++++ Supplied data ++++

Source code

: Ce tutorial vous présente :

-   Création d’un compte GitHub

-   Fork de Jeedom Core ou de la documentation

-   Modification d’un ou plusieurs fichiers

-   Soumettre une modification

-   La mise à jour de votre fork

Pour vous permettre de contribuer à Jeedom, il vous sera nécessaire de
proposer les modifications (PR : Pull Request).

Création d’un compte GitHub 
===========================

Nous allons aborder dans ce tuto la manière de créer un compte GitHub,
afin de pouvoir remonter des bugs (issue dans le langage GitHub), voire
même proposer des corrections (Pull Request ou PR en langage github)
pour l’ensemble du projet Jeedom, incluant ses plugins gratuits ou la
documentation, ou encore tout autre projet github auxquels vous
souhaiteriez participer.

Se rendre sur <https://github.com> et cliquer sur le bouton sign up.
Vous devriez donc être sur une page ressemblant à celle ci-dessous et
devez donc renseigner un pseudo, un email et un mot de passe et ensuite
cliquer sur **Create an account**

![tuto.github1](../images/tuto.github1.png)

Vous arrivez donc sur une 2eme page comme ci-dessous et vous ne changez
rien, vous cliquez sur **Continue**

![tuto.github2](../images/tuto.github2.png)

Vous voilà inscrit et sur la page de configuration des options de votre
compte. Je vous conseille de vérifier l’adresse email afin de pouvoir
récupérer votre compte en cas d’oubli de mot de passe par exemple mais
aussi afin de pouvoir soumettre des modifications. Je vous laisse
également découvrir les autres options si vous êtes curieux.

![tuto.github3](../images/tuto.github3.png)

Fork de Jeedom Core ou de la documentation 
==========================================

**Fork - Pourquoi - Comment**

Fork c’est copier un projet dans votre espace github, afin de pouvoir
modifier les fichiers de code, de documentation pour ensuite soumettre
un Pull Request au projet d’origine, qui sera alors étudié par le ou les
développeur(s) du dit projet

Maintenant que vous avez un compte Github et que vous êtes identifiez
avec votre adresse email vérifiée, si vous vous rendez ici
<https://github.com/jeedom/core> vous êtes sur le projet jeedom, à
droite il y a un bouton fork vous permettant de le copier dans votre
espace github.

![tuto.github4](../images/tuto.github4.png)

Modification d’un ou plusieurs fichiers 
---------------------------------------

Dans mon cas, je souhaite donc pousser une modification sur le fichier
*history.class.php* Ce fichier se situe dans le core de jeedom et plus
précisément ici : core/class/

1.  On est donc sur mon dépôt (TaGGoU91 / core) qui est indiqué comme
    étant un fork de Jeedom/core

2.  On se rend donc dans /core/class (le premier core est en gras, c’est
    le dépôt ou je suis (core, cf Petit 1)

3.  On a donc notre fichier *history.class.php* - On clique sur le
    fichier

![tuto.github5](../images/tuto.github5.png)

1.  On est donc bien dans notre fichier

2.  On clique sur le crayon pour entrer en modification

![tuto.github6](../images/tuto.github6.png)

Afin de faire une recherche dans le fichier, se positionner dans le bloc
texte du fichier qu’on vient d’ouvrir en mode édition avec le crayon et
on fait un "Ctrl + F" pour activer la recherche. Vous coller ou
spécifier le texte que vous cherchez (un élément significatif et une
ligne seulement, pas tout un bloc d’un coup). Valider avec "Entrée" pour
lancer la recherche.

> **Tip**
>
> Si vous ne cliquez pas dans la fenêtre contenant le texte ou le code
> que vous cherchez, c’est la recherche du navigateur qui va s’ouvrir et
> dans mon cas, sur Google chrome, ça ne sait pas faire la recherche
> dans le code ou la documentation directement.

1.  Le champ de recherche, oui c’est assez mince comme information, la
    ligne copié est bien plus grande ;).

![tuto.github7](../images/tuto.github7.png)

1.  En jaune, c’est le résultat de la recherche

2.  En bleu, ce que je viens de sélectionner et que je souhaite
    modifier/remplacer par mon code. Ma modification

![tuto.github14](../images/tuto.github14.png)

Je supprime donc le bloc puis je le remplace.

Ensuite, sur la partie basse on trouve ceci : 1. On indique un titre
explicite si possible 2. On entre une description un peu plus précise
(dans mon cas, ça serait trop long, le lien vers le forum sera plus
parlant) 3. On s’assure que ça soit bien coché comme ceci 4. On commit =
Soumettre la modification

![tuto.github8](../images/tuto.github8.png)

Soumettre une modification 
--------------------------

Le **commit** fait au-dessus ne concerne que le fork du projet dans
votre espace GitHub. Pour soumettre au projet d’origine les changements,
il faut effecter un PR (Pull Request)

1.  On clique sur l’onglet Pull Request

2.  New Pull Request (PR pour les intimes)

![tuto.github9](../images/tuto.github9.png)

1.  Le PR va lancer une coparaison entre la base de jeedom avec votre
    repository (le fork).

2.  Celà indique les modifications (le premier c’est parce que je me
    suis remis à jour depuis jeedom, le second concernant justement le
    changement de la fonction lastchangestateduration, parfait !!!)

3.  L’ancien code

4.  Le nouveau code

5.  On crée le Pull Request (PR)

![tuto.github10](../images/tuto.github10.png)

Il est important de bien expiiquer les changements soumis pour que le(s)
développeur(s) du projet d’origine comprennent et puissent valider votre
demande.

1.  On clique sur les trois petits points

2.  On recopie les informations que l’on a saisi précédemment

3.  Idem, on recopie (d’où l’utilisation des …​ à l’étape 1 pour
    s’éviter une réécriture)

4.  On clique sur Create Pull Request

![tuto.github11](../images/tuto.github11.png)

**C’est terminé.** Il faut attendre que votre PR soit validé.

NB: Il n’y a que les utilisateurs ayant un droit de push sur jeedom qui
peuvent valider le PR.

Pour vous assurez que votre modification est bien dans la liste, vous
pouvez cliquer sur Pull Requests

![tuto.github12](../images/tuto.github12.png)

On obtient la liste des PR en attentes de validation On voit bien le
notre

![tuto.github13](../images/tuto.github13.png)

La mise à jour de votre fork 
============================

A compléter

++++

What you should do: Your answer should be one number: how many lines above contain "indique".

Written answer: 2